Lacassagne became famous with his expertises of various criminal affairs, including the "malle à Gouffé" in 1889, the assassination of President Sadi Carnot, stabbed in 1894 by the Italian anarchist Caserio, or of Joseph Vacher (1869-1898), one of the first French serial killers.

Politically, Lacassagne supported the initiative of his friend Léon Gambetta, an Opportunist Republican, in favour of the 27 May 1885 Act establishing penal colonies, dubbed "Law on relegation of recidivists" (the draft project had been deposed by Pierre Waldeck-Rousseau and Martin Feuillée). He also opposed the abolition of death penalty, proposed in 1906 by an alliance of Radicals and Socialists and rejected in 1908, as he considered that some criminals were unredeemable.

Lacassagne school

Lacassagne's School was widely influential in France from 1885 to 1914, and the main opponent to Lombroso's Italian School, although its importance had been overshadowed and was recently re-discovered, under the influence of new historians' works. Resuming in 1913 his main thesis, Lacassagne stated:

  • "The social environment is the breeding ground of criminality; the germ is the criminal, an element which has no importance until the day where it finds the broth which makes it ferment."
  • "Justice shrivels up, prison corrupts and society has the criminals it deserves."

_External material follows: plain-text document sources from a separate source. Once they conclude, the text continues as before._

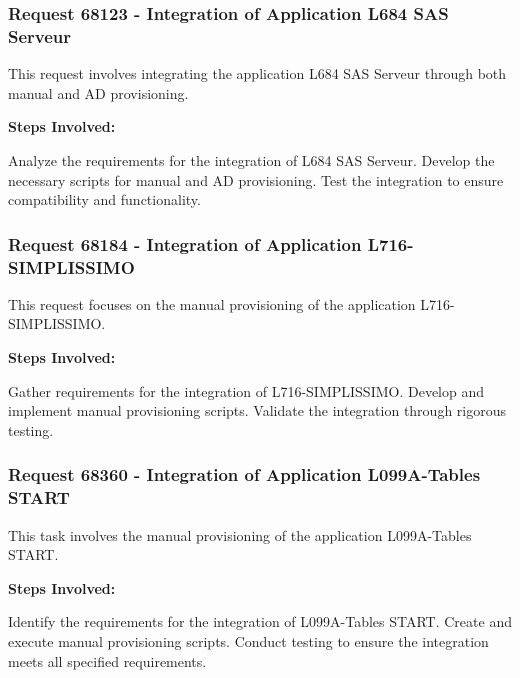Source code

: \subsubsection{Request 68123 - Integration of Application L684 SAS Serveur}

This request involves integrating the application L684 SAS Serveur through both manual and AD provisioning.

\textbf{Steps Involved:}

     Analyze the requirements for the integration of L684 SAS Serveur.
     Develop the necessary scripts for manual and AD provisioning.
     Test the integration to ensure compatibility and functionality.


\subsubsection{Request 68184 - Integration of Application L716-SIMPLISSIMO}

This request focuses on the manual provisioning of the application L716-SIMPLISSIMO.

\textbf{Steps Involved:}

     Gather requirements for the integration of L716-SIMPLISSIMO.
     Develop and implement manual provisioning scripts.
     Validate the integration through rigorous testing.


\subsubsection{Request 68360 - Integration of Application L099A-Tables START}

This task involves the manual provisioning of the application L099A-Tables START.

\textbf{Steps Involved:}

     Identify the requirements for the integration of L099A-Tables START.
     Create and execute manual provisioning scripts.
     Conduct testing to ensure the integration meets all specified requirements.



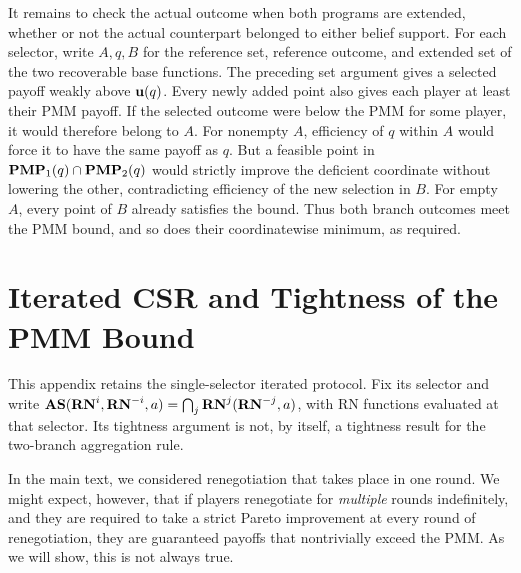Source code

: \documentclass[sigconf]{aamas}
\theoremstyle{definition}
\begin{document}
It remains to check the actual outcome when both programs are extended,
whether or not the actual counterpart belonged to either belief support.
For each selector, write $A,q,B$ for the reference set, reference outcome,
and extended set of the two recoverable base functions. The preceding
set argument gives a selected payoff weakly above $\fullpay(q)$.
Every newly added point also gives each player at least their PMM payoff.
If the selected outcome were below the PMM for some player, it would
therefore belong to $A$. For nonempty $A$, efficiency of $q$ within $A$
would force it to have the same payoff as $q$. But a feasible point
in $\yudprojone(q)\cap\yudprojtwo(q)$ would strictly improve the deficient
coordinate without lowering the other, contradicting efficiency of the
new selection in $B$. For empty $A$, every point of $B$ already
satisfies the bound. Thus both branch outcomes meet the PMM bound, and
so does their coordinatewise minimum, as required.

\section{Iterated CSR and Tightness of the PMM Bound}
\label{app:proof:ineff}

This appendix retains the single-selector iterated protocol. Fix its
selector and write
$\intsect(\renegi,\renegmi,a)=\bigcap_j\renegj(\renegmj,a)$,
with RN functions evaluated at that selector. Its tightness argument
is not, by itself, a tightness result for the two-branch aggregation rule.

In the main
text,
we considered renegotiation that takes place in one round.
We might expect, however, that
if 
players
renegotiate
for \textit{multiple}
rounds
indefinitely,
and they are required
to take a strict Pareto
improvement
at every round of renegotiation,
they are guaranteed
payoffs that nontrivially
exceed
the PMM.
As we will
show,
this is not always true.
\end{document}
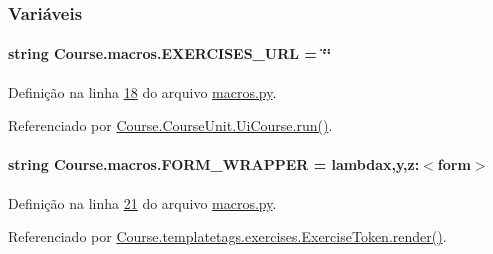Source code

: \subsubsection{Variáveis}
\hypertarget{namespaceCourse_1_1macros_ac1cf8b3a78128ab6a3bac4f6be9fabbd}{}
\paragraph[{E\+X\+E\+R\+C\+I\+S\+E\+S\+\_\+\+U\+R\+L}]{\setlength{\rightskip}{0pt plus 5cm}string Course.\+macros.\+E\+X\+E\+R\+C\+I\+S\+E\+S\+\_\+\+U\+R\+L = \char`\"{}\char`\"{}}\label{namespaceCourse_1_1macros_ac1cf8b3a78128ab6a3bac4f6be9fabbd}


Definição na linha \hyperlink{macros_8py_source_l00018}{18} do arquivo \hyperlink{macros_8py_source}{macros.\+py}.



Referenciado por \hyperlink{classCourse_1_1CourseUnit_1_1UiCourse_aaaf2b8229f2b774f12e719bc0e6f13cb}{Course.\+Course\+Unit.\+Ui\+Course.\+run()}.

\hypertarget{namespaceCourse_1_1macros_a39e2016892066b4da954490ccc32533e}{}
\paragraph[{F\+O\+R\+M\+\_\+\+W\+R\+A\+P\+P\+E\+R}]{\setlength{\rightskip}{0pt plus 5cm}string Course.\+macros.\+F\+O\+R\+M\+\_\+\+W\+R\+A\+P\+P\+E\+R = lambdax,y,z\+:\textquotesingle{}$<$form$>$\textquotesingle{}}\label{namespaceCourse_1_1macros_a39e2016892066b4da954490ccc32533e}


Definição na linha \hyperlink{macros_8py_source_l00021}{21} do arquivo \hyperlink{macros_8py_source}{macros.\+py}.



Referenciado por \hyperlink{classCourse_1_1templatetags_1_1exercises_1_1ExerciseToken_af53c156486c9175af84cd003285aa95e}{Course.\+templatetags.\+exercises.\+Exercise\+Token.\+render()}.

\hypertarget{namespaceCourse_1_1macros_a9a69c2455c0c121b1c01960629575d7e}{}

Lacassagne was originally influenced by Lombroso, but started opposing himself to the latter's theory of the "born criminal," of a "criminal type" and to his insistence on heredity. Under the influence of the sociologist Gabriel Tarde, Lacassagne placed the main emphasis on environmental influence, although the environmental determinism did not exclude, from his viewpoint, hereditary matters nor physical anomalies.

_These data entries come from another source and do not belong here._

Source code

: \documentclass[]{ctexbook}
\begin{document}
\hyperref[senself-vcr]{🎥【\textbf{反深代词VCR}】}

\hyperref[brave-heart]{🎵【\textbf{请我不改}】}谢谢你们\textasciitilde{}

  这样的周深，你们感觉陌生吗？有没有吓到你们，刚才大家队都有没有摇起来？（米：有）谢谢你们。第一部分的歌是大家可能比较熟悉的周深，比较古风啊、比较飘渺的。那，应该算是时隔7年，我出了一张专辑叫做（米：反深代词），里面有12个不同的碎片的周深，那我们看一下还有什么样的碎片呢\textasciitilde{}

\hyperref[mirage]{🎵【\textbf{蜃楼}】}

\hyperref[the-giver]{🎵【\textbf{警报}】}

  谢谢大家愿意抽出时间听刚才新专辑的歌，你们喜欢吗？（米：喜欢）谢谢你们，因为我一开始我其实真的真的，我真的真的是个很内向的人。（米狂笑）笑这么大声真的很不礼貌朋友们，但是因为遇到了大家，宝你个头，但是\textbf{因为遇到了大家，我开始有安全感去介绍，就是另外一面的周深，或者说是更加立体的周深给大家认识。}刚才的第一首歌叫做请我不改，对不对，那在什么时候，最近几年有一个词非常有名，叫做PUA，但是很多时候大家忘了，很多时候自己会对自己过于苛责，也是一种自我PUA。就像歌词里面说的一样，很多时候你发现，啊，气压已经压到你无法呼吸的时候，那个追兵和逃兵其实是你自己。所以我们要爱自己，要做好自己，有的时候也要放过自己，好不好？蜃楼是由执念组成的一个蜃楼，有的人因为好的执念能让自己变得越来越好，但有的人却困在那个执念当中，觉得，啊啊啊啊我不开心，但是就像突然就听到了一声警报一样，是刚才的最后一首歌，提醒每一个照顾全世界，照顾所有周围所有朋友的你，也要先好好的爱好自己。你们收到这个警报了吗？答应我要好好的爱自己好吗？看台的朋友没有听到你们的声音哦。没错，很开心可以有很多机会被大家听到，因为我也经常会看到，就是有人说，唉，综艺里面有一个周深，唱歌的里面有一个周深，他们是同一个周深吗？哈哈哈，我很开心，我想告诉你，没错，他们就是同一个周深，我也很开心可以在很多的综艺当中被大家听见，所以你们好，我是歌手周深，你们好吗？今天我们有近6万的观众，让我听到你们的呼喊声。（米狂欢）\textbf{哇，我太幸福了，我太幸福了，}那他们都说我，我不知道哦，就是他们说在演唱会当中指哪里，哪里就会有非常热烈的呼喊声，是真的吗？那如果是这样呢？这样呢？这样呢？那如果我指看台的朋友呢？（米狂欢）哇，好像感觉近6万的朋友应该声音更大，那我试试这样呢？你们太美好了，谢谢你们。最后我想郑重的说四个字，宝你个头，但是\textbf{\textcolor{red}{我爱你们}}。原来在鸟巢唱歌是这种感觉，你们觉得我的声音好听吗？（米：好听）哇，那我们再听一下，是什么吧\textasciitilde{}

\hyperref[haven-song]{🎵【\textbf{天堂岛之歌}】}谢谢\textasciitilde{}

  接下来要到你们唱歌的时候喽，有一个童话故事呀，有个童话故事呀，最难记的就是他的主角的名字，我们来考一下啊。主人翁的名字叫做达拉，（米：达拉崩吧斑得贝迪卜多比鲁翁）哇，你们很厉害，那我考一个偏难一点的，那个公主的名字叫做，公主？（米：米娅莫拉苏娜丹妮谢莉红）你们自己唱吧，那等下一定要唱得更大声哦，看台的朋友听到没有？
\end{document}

Lacassagne shared with Paul Dubuisson, the co-founder of the Archives d'anthropologie criminelle, and Joseph Gouzer a common admiration for Franz Joseph Gall (1758-1828), the founder of phrenology. He was also influenced by Auguste Comte's positivism, beginning one of his article by a quote from Michelet which claimed that "Science of justice and science of nature are one." Lyon had in fact been an important center for phrenology, with the presence of Fleury Imbert (1796-1851), a disciple of Fourier who married Gall's widow, and Émile Gromier (1811-78), who preceded Lacassagne in the Lyon Faculty. A third, important influence of Lacassagne was hygienism. From these influences, he retained two main principles: organicism and cerebral localisations.

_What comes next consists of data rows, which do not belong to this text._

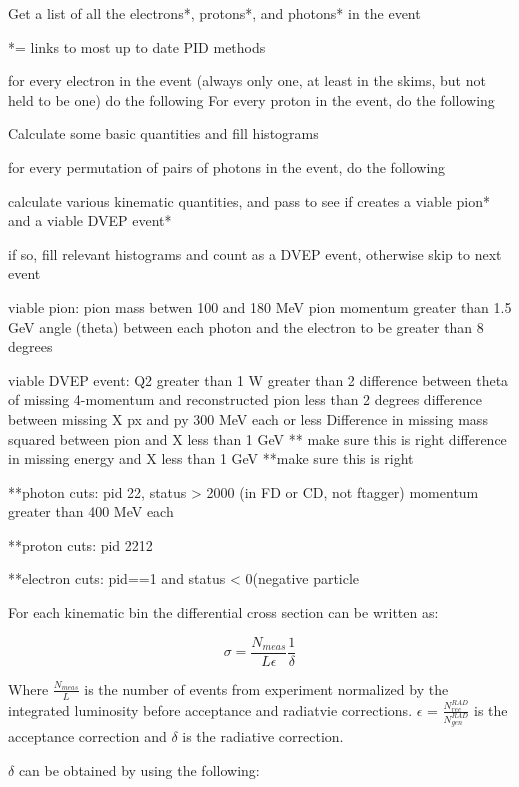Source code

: Get a list of all the electrons*, protons*, and photons* in the event

*= links to most up to date PID methods

for every electron in the event (always only one, at least in the skims, but not held to be one) do the following
For every proton in the event, do the following

Calculate some basic quantities and fill histograms

for every permutation of pairs of photons in the event, do the following

calculate various kinematic quantities, and pass to see if creates a viable pion* and a viable DVEP event*

if so, fill relevant histograms and count as a DVEP event, otherwise skip to next event

viable pion: 
pion mass betwen 100 and 180 MeV
pion momentum greater than 1.5 GeV
angle (theta) between each photon and the electron to be greater than 8 degrees

viable DVEP event:
Q2 greater than 1
W greater than 2
difference between theta of missing 4-momentum and reconstructed pion less than 2 degrees
difference between missing X px and py 300 MeV each or less
Difference in missing mass squared between pion and X less than 1 GeV ** make sure this is right
difference in missing energy and X less than 1 GeV **make sure this is right

**photon cuts:
pid 22, status > 2000 (in FD or CD, not ftagger)
momentum greater than 400 MeV each

**proton cuts: pid 2212

**electron cuts: pid==1 and status < 0(negative particle






For each kinematic bin the differential cross section can be written as:

\begin{equation}
    \sigma = \frac{N_{meas}}{L \epsilon}\frac{1}{\delta}
\end{equation}

Where $\frac{N_{meas}}{L}$ is the number of events from experiment normalized by the integrated luminosity before acceptance and radiatvie corrections. $\epsilon$ = $\frac{N^{RAD}_{rec}}{{N^{RAD}_{gen}}}$ is the acceptance correction and $\delta$ is the radiative correction.



$\delta$ can be obtained by using the following:

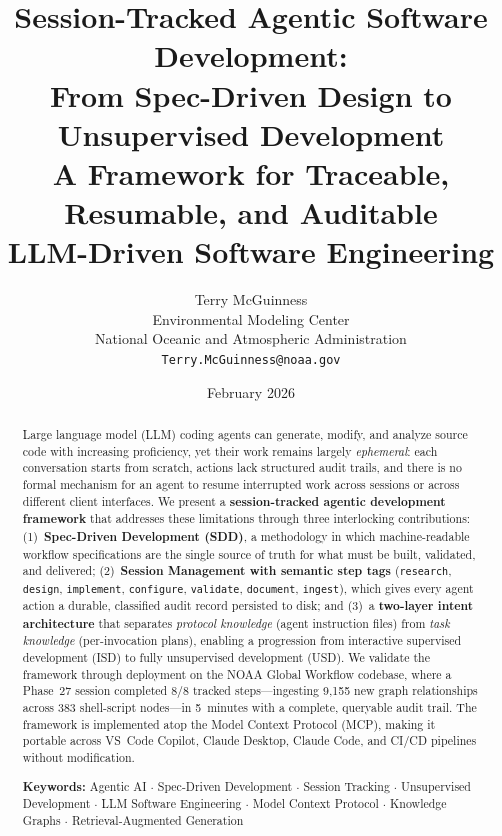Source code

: \documentclass[11pt,letterpaper]{article}
\title{%
    \textbf{Session-Tracked Agentic Software Development:} \\[0.3em]
    \textbf{From Spec-Driven Design to Unsupervised Development} \\[0.8em]
    \large A Framework for Traceable, Resumable, and Auditable \\
    \large LLM-Driven Software Engineering
}
\author{
    Terry McGuinness \\
    Environmental Modeling Center \\
    National Oceanic and Atmospheric Administration \\
    \texttt{Terry.McGuinness@noaa.gov}
}
\date{February 2026}
\begin{document}

\maketitle

\begin{abstract}
Large language model (LLM) coding agents can generate, modify, and analyze
source code with increasing proficiency, yet their work remains largely
\emph{ephemeral}: each conversation starts from scratch, actions lack
structured audit trails, and there is no formal mechanism for an agent to
resume interrupted work across sessions or across different client
interfaces.  We present a \textbf{session-tracked agentic development
framework} that addresses these limitations through three interlocking
contributions:
(1)~\textbf{Spec-Driven Development (SDD)}, a methodology in which
machine-readable workflow specifications are the single source of truth
for what must be built, validated, and delivered;
(2)~\textbf{Session Management with semantic step tags}
(\texttt{research}, \texttt{design}, \texttt{implement},
\texttt{configure}, \texttt{validate}, \texttt{document},
\texttt{ingest}), which gives every agent action a durable, classified
audit record persisted to disk;
and (3)~a \textbf{two-layer intent architecture} that separates
\emph{protocol knowledge} (agent instruction files) from \emph{task
knowledge} (per-invocation plans), enabling a progression from
interactive supervised development (ISD) to fully unsupervised
development (USD).
We validate the framework through deployment on the NOAA Global Workflow
codebase, where a Phase~27 session completed 8/8 tracked steps---ingesting
9{,}155 new graph relationships across 383 shell-script nodes---in
5~minutes with a complete, query\-able audit trail.  The framework is
implemented atop the Model Context Protocol (MCP), making it portable
across VS~Code Copilot, Claude Desktop, Claude Code, and CI/CD pipelines
without modification.

\medskip\noindent
\textbf{Keywords:}
Agentic AI $\cdot$ Spec-Driven Development $\cdot$
Session Tracking $\cdot$ Unsupervised Development $\cdot$
LLM Software Engineering $\cdot$ Model Context Protocol $\cdot$
Knowledge Graphs $\cdot$ Retrieval-Augmented Generation
\end{abstract}

\tableofcontents
\newpage
\end{document}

Thus, the Lyon School defined crime as a "anti-physiological movement which occurs in the intimity of the social organism". They considered that the social environment had a physiological influence on the brain, and thus opposed Lombroso's theory which alleged that criminal factors were not only biological, but exclusively individual. Henceforth, the two most important factors for criminological studies were, according to Lacassagne, "biological" and "social", the social itself being considered as a biological organism. Following Gall's theory of cerebral localisations, he divided the brain into three zones, the occipital zone, seat of animal instincts, the parietal zone, used for social activities, and the frontal zone, seat of superior faculties. Furthermore, he divided society itself according to these zones, which produced according to him three "type" of criminals, "thought criminals", "act criminals" and "sentimental or instinctual criminals", respectively corresponding to the frontal social zone, the parietal social zone, and the occipital social zone.

Lacassagne's overshadowing by the Lombroso School was probably due to his insistence on the value of phrenology, which at that time had become decredibilized in most scientific circles. Criminology was at the time divided into two main tendencies, one relative more to "biopsychological" theories straining the importance of individual factors and aiming at establishing an essential difference between honest citizens and criminals, and the other opposing to this medical determinism social determinism, mainly influenced by Durkheim. Thus, Lacassagne's approach, which combined both biological and social factors, was too ambiguous to last.